Awake
While an undergraduate at the university, I visit my parents
on holidays. My mother seems more
disorganized and spacey than usual, but I wonder if this is just an aspect of
her personality I have not noticed before.
My father notices a few changes, too, and buys her an herbal
supplement that is supposed to improve memory.
Of course, the joke soon becomes “it’s not working because she forgets
to take it.”
We all laugh at the idea and assume her strange trips to the
store just for chocolate are a phase.
Her mis-identification of numbers on forms and checks are also excused
away.
For over two years, my family lives with the façade that she
will “snap out” of this condition and return to “normal.”
I visit my parents over winter break my last year as an
undergraduate. My mother now starts her
evenings by curling up on the couch in the family room and sleeping for a few
hours before going to bed by 11 pm. I
spend much of my time catching up with old friends, and one night I wake my
mother to tell her where I am going. She
blinks a few times and shakes her head.
The last time I had woken her to give her information she
claimed that I did no such thing because she could not remember. With this in mind, I ask her to respond
verbally. She repeats the destination I
just told her, and as I walk out of the room, she is already asleep.
In the morning, I ask if she remembers our exchange. She stares at me like I’ve been lying to her. She refuses to believe me, and we both walk
out of the room feeling annoyed at the other person.
When I visit again over spring break, my mother’s routine is
unchanged. The night before my departure,
I slide onto the couch next to my sleeping mother. Her right arm props up her head on the arm
rest and her neck cranes backward. I
shake her shoulder until her head rolls off her arm and she snaps awake.
“You were asleep again,” I say, my tone dry. “Why don’t you just go to bed?”
She blinks a few times and swallows hard, getting her bearings. “I will in a little bit,” she answers. “Just as soon as I finish the news.”
The conversation continues on from there for about five
minutes, but in a few months I will not remember the details. Probably something about my plans for the
summer or what we should do about graduation in a few weeks. All I will remember is that it is two-sided,
and my mother answers and asks questions with her usual comprehension.
As I pack my car the next day, she helps me carry bags and
books, and then asks about my plans for graduation.

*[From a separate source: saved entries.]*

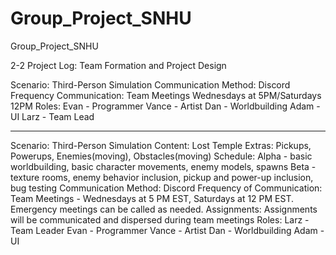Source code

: # Group_Project_SNHU
Group_Project_SNHU

2-2 Project Log: Team Formation and Project Design

Scenario: Third-Person Simulation
Communication Method: Discord
Frequency Communication: Team Meetings Wednesdays at 5PM/Saturdays 12PM
Roles:
Evan - Programmer
Vance - Artist
Dan - Worldbuilding
Adam - UI
Larz - Team Lead

----------------------------------------------------------------------------------------------------------------------------------------------------------------------------------------------------------------------------------------------------------------------------------

Scenario: Third-Person Simulation
Content: Lost Temple
Extras: Pickups, Powerups, Enemies(moving), Obstacles(moving)
Schedule: 
Alpha - basic worldbuilding, basic character movements, enemy models, spawns
Beta - texture rooms, enemy behavior inclusion, pickup and power-up inclusion, bug testing
Communication Method: Discord
Frequency of Communication: Team Meetings - Wednesdays at 5 PM EST, Saturdays at 12 PM EST. Emergency meetings can be called as needed.
Assignments: Assignments will be communicated and dispersed during team meetings
Roles:
Larz - Team Leader
Evan - Programmer
Vance - Artist
Dan - Worldbuilding
Adam - UI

“We talked about this last night!” I fume, irked that she
doesn’t seem to be listening to me.
“What? When? I don’t remember talking about that,” she
automatically defends herself.
“Last night. While
you were on the couch. During the news,”
I rant as my mother creases her brow and shakes her head in disbelief. “We had a whole conversation about it!”
“I don’t think so; I would have remembered,” is her only
response.
Years pass, and in the process, she becomes a different person. Though she is still, and will always be, my
mother, our relationship changes dramatically (as it does with my father and sisters
as well). Gone is the woman who made
sure her brown curls puffed up and outward, and whose favorite color was
yellow. Gone is the woman who loved
telling stories but hated blood and violence on television.
In her place is a woman who presses her palms against her
head to make her hair straighter. She
gravitates toward pink at every opportunity and watches medical and crime-drama
shows every day.
This transition happens over the course of a few years, and
I find it harder and harder to remember what my mother was like before I left
for college. Perhaps this happens
because remembering who she used to
be is too painful, or I go back and amend my memories to account for the
disease and in the process have called my experiences into question.
Every morning I wonder which memories faded from my mother’s
mind while she slept.
Sometimes, when I visit, she falls asleep on the couch as we
watch television. I shake her shoulders
gently and tell her to go to bed. She
wakes with a snort and stares at me, fluttering her eyes. In these seconds, I
hold my breath, waiting for the small hint of recognition. After a few blinks, she smiles, ready to take
on the day.
I sigh, relieved. No
matter what color she likes best or how she does her hair, as long as my mother
still knows who I am, nothing else matters.